Date: 11/30/98 at 15:34:52
From: julie
Subject: Derangements

Hi Dr. Math,

I have to write this paper on derangements but I'm a little stuck. 
First you have to find the arrangements on let's say a 3 letter word, 
JOE. JOE has 6 arrangements: J,O,E  J,E,O  O,J,E  O,E,J  E,J,O  E,O,J.
Now to find the derangements, you have to put the letters in 
alphabetical order, which is E J O. This means that E cannot be the 1st 
letter, J cannot be the 2nd letter, and O cannot be the 3rd letter. 
Since there are only two arrangements that meet this criterion, JOE 
has 2 derangements, J,O,E and O,E,J.

I figured out all the derangements for 2, 3, 4, and 5 lettered words 
by listing them, but when I got up to the 6th lettered word, I got 
stuck because a 6 lettered word has 720 arrangements. It'll be 
impossible for me to list all the derangements. Is there a formula 
that I can use to find the derangements of arrangements?


Date: 11/30/98 at 17:00:38
From: Doctor Rob
Subject: Re: derrangements

Yes, there is. The formula is:

   D(n) = n! - n!/1! + n!/2! - n!/3! + n!/4! - ... + (-1)^n*n!/n!

When n = 6, this gives:

   D(6) = 720 - 720 + 720/2 - 720/6 + 720/24 - 720/120 + 720/720
        = 720 - 720 + 360 - 120 + 30 - 6 + 1
        = 265

This formula is gotten by starting with the n! arrangements, then
subtracting those with one object fixed, C(n,1)*(n-1)! = n!/1!, then
adding those with two objects fixed, C(n,2)*(n-2)! = n!/2!, because
they had been subtracted twice. Then we subtract those with three
objects fixed, C(n,3)*(n-3)! = n!/3!, because they had been subtracted
thrice, but added back in thrice. We continue thus until we run out
of objects.

A short way to compute this is to pick the closest integer to n!/e.
Here e is the base of natural logarithms, 2.718281828459045.... If
n = 6, this gives 720/2.718281828459045... = 264.8731976..., so
D(6) = 265, the same answer we got above. The first few answers are
0, 1, 2, 9, 44, 265, 1854, 14833, 133496, and 1334961.

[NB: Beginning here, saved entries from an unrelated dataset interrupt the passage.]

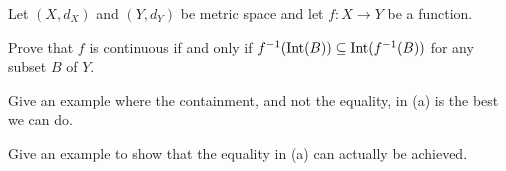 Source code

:\item Let $(X,d_X)$ and $(Y,d_Y)$ be metric space and let $f: X \to Y$ be a function. 
\ba
\item Prove that $f$ is continuous if and only if $ f^{-1}(\text{Int}(B)) \subseteq \text{Int}(f^{-1}(B))$ for any subset $B$ of $Y$. 

\item Give an example where the containment, and not the equality, in (a) is the best we can do.  

\item Give an example to show that the equality in (a) can actually be achieved. 

\ea

\begin{comment}

\ExerciseSolution

\ba
\item  First assume that $f$ is a continuous function. Let $B$ be a subset of $Y$. Now $\Int(B)$ is an open set, so $f^{-1}(\Int(B))$ is an open set in $X$. Now we demonstrate that $f^{-1}(\Int(B)) \subseteq f^{-1}(B)$. Let $x \in f^{-1}(\Int(B))$. Since $f(x) \in \Int(B) \subseteq B$ it follows that $x \in f^{-1}(B)$. Thus, $f^{-1}(\Int(B)) \subseteq f^{-1}(B)$. The fact that $\Int(f^{-1}(B))$ is the largest open subset of $f^{-1}(B)$ means that $f^{-1}(\Int(B)) \subseteq \Int(f^{-1}(B))$. 

Now we assume that $f^{-1}(\Int(B)) \subseteq \Int(f^{-1}(B))$ for any subset $B$ of $Y$ and prove that $f$ is a continuous function. Let $O$ be an open set in $Y$. Then $O = \Int(O)$. It follows that 
\[f^{-1}(O) = f^{-1}(\Int(O)) \subseteq  \Int(f^{-1}(O)).\]
Since the interior of any set $A$ is a subset of $A$, we also have $\Int(f^{-1}(O)) \subseteq f^{-1}(O)$. Therefore, $f^{-1}(O) = \Int(f^{-1}(O))$ and $f^{-1}(O)$ is an open set. We conclude that $f$ is a continuous function.

\item  Let $(X,d_X) = (\R, d)$ with the discrete metric and $(Y, d_Y) = (\R, d_E)$. The every function from $X$ to $Y$ is continuous. Let $f: X \to Y$ be defined by $f(x) = x$. Let $B = \{0,1\}$ in $Y$. Then $f^{-1}(B) = \{0,1\}$ is an open set in $X$ and so $\Int(f^{-1}(B)) = \{0,1\}$. However, $\Int(B) = \emptyset$, so $f^{-1}(\Int(B)) = \emptyset$ as well. So in this case $f^{-1}(\Int(B))$ is not equal to $\Int(f^{-1}(B))$ even though $f$ is a continuous function.   

\item Let $X = Y = \R$, both with the Euclidean metric, and let $F$ be the identity mapping. Let $B$ be the open interval $(0,1)$. Then $\Int(B) = B$ and $f^{-1}(\Int(B)) = \Int(B) = B = f^{-1}(B) = f^{-1}(\Int(B))$. 

\ea


\end{comment}

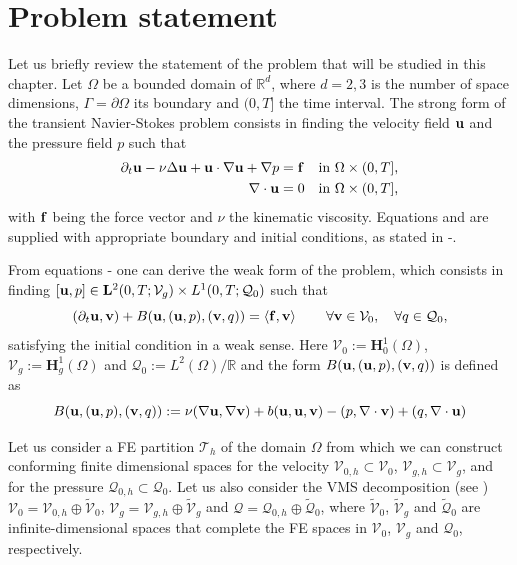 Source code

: \section{Problem statement}
\label{sec-C8_prob_statement}

Let us briefly review the statement of the problem that will be studied in this chapter. Let $\Omega$ be a bounded domain of $\mathbb{R}^d$, where $d=2,3$ is the number of space dimensions, $\Gamma=\partial\Omega$ its boundary and $(0,T]$ the time interval. The strong form of the transient Navier-Stokes problem consists in finding the velocity field ${\bf u}$ and the pressure field $p$ such that 
\begin{align}
\label{eq-C8_NS_strong_mome}
\partial_t{\bf u}-\nu\Delta{\bf u}+{\bf u}\cdot\nabla{\bf u}+\nabla p&={\bf f}&\mbox{in $\Omega\times(0,T]$,}\\
\label{eq-C8_NS_strong_inc}
\nabla\cdot{\bf u}&=0&\mbox{in $\Omega\times(0,T]$,}
\end{align}
with ${\bf f}$ being the force vector and $\nu$ the kinematic viscosity. Equations  and  are supplied with appropriate boundary and initial conditions, as stated in -.

From equations - one can derive the weak form of the problem, which consists in finding $[{\bf u},p]\in\mathbf{L}^2(0,T;\mathcal{V}_g)\times L^1(0,T;\mathcal{Q}_0)$ such that
\begin{equation}
\label{eq-C8_NS_weak}
(\partial_t{\bf u},{\bf v})+B({\bf u},({\bf u},p),({\bf v},q)) = \left<{\bf f},{\bf v}\right> 
\quad\quad\forall{\bf v}\in\mathcal{V}_0,\quad\forall q\in\mathcal{Q}_0,
\end{equation}
satisfying the initial condition  in a weak sense. Here $\mathcal{V}_0:=\mathbf{H}_0^1(\Omega)$, $\mathcal{V}_g:=\mathbf{H}_g^1(\Omega)$  and $\mathcal{Q}_0:=L^2(\Omega)/\mathbb{R}$ and the form $B({\bf u},({\bf u},p),({\bf v},q))$ is defined as 
\begin{equation}
\label{eq-C8_bilinear}
B({\bf u},({\bf u},p),({\bf v},q)):=\nu(\nabla{\bf u},\nabla{\bf v})+b({\bf u},{\bf u},{\bf v})-(p,\nabla\cdot{\bf v})+(q,\nabla\cdot{\bf u})
\end{equation}

Let us consider a FE partition $\mathcal{T}_h$ of the domain $\Omega$ from which we can construct conforming finite dimensional spaces for the velocity $\mathcal{V}_{0,h} \subset \mathcal{V}_0$, $\mathcal{V}_{g,h} \subset \mathcal{V}_g$, and for the pressure $\mathcal{Q}_{0,h}\subset \mathcal{Q}_0$. Let us also consider the VMS decomposition (see ) $\mathcal{V}_0=\mathcal{V}_{0,h}\oplus\widetilde{\mathcal{V}}_0$, $\mathcal{V}_g=\mathcal{V}_{g,h}\oplus\widetilde{\mathcal{V}}_g$ and $\mathcal{Q}=\mathcal{Q}_{0,h}\oplus\widetilde{\mathcal{Q}}_0$, where $\widetilde{\mathcal{V}}_0$, $\widetilde{\mathcal{V}}_g$ and $\widetilde{\mathcal{Q}}_0$ are infinite-dimensional spaces that complete the FE spaces in $\mathcal{V}_0$, $\mathcal{V}_g$ and $\mathcal{Q}_0$, respectively.

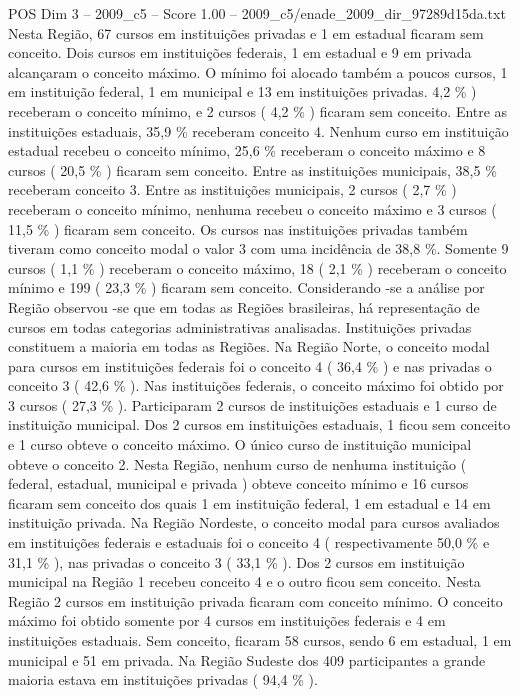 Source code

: \begin{textsample}{POS Dim 3 – 2009\_c5 – Score 1.00 – 2009\_c5/enade\_2009\_dir\_97289d15da.txt}
Nesta Região, 67 cursos em instituições privadas e 1 em estadual ficaram sem conceito.
Dois cursos em instituições federais, 1 em estadual e 9 em privada alcançaram o conceito máximo.
O mínimo foi alocado também a poucos cursos, 1 em instituição federal, 1 em municipal e 13 em instituições privadas. 4,2 \% ) receberam o conceito mínimo, e 2 cursos ( 4,2 \% ) ficaram sem conceito.
Entre as instituições estaduais, 35,9 \% receberam conceito 4.
Nenhum curso em instituição estadual recebeu o conceito mínimo, 25,6 \% receberam o conceito máximo e 8 cursos ( 20,5 \% ) ficaram sem conceito.
Entre as instituições municipais, 38,5 \% receberam conceito 3.
Entre as instituições municipais, 2 cursos ( 2,7 \% ) receberam o conceito mínimo, nenhuma recebeu o conceito máximo e 3 cursos ( 11,5 \% ) ficaram sem conceito.
Os cursos nas instituições privadas também tiveram como conceito modal o valor 3 com uma incidência de 38,8 \%.
Somente 9 cursos ( 1,1 \% ) receberam o conceito máximo, 18 ( 2,1 \% ) receberam o conceito mínimo e 199 ( 23,3 \% ) ficaram sem conceito.
Considerando -se a análise por Região observou -se que em todas as Regiões brasileiras, há representação de cursos em todas categorias administrativas analisadas.
Instituições privadas constituem a maioria em todas as Regiões.
Na Região Norte, o conceito modal para cursos em instituições federais foi o conceito 4 ( 36,4 \% ) e nas privadas o conceito 3 ( 42,6 \% ).
Nas instituições federais, o conceito máximo foi obtido por 3 cursos ( 27,3 \% ).
Participaram 2 cursos de instituições estaduais e 1 curso de instituição municipal.
Dos 2 cursos em instituições estaduais, 1 ficou sem conceito e 1 curso obteve o conceito máximo.
O único curso de instituição municipal obteve o conceito 2.
Nesta Região, nenhum curso de nenhuma instituição ( federal, estadual, municipal e privada ) obteve conceito mínimo e 16 cursos ficaram sem conceito dos quais 1 em instituição federal, 1 em estadual e 14 em instituição privada.
Na Região Nordeste, o conceito modal para cursos avaliados em instituições federais e estaduais foi o conceito 4 ( respectivamente 50,0 \% e 31,1 \% ), nas privadas o conceito 3 ( 33,1 \% ).
Dos 2 cursos em instituição municipal na Região 1 recebeu conceito 4 e o outro ficou sem conceito.
Nesta Região 2 cursos em instituição privada ficaram com conceito mínimo.
O conceito máximo foi obtido somente por 4 cursos em instituições federais e 4 em instituições estaduais.
Sem conceito, ficaram 58 cursos, sendo 6 em estadual, 1 em municipal e 51 em privada.
Na Região Sudeste dos 409 participantes a grande maioria estava em instituições privadas ( 94,4 \% ).

\end{textsample}
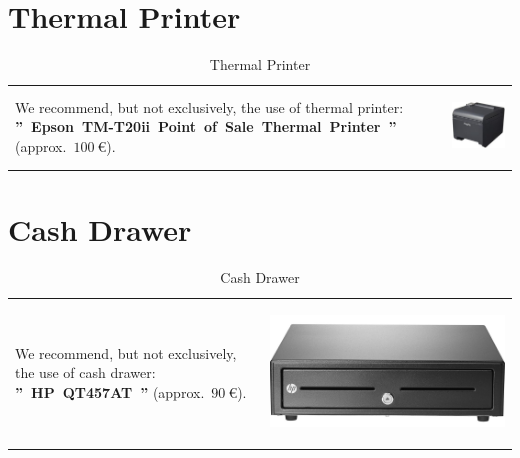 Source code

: \documentclass[12pt, a4paper]{article}
\newcommand{\money}[1]{$#1\ \euro{}$\xspace}
\begin{document}
\vspace{-0.8em}
\section{Thermal Printer}
\vspace{-2.7em}

\begin{table}[!htbp]
\begin{tabular}{lr}
\parbox{25em}{
We recommend, but not exclusively,
the use of thermal printer: 
\textbf{''~Epson~TM-T20ii~Point~of~Sale~Thermal~Printer~''}
(approx.~\money{100}).
\vspace{-3em}
}

&

\parbox{17em}{
\begin{center}
\includegraphics[scale=0.27]{images/epson-tm-t20-pos-thermal-printer.png}
\caption*{Thermal Printer}
\end{center}
}
\end{tabular}
\end{table}

\vspace{0em}
\section{Cash Drawer}
\vspace{-3.1em}

\begin{table}[!htbp]
\begin{tabular}{lr}
\parbox{25em}{
We recommend, but not exclusively,
the use of cash drawer:
\textbf{''~HP~QT457AT~''} (approx.~\money{90}).
\vspace{-3em}
}

&

\parbox{17em}{
\begin{center}
\includegraphics[scale=0.07]{images/hp-cash-drawer.png}
\caption*{Cash Drawer}
\end{center}
}
\end{tabular}
\end{table}
\end{document}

- Doctor Rob, The Math Forum
  http://mathforum.org/dr.math/   


Date: 12/02/98 at 17:40:36
From: julie
Subject: Derangements

Hello Dr. Math,

I wrote to you before to ask if there was a formula to find the 
derangements of arrangements. You replied by sending me this formula:
 
   D(n) = n! - n!/1! + n!/2! - n!/3! + n!/4! - ......+ (-1)^n*n!/n!
 
I understand how to use the formula, but I'm not sure how to derive 
it. You gave me an explanation, but it was a bit confusing. Can you 
please explain it again? Thank you!


Date: 12/03/98 at 10:02:41
From: Doctor Rob
Subject: Re: Derangements

This is an application of the Inclusion-Exclusion Principle. We want 
to know the number of arrangements with exactly zero items in the 
designated spots. That is D(n).

We can count the number C(n,k) of ways to choose k spots out of n to 
be designated; then there are (n-k)! ways to arrange the other n-k 
letters. This makes a total of C(n,k)*(n-k)! = n!/k!. This is, however, 
more than the number of arrangements with k items in their designated 
spots, since some arrangements are counted more than once.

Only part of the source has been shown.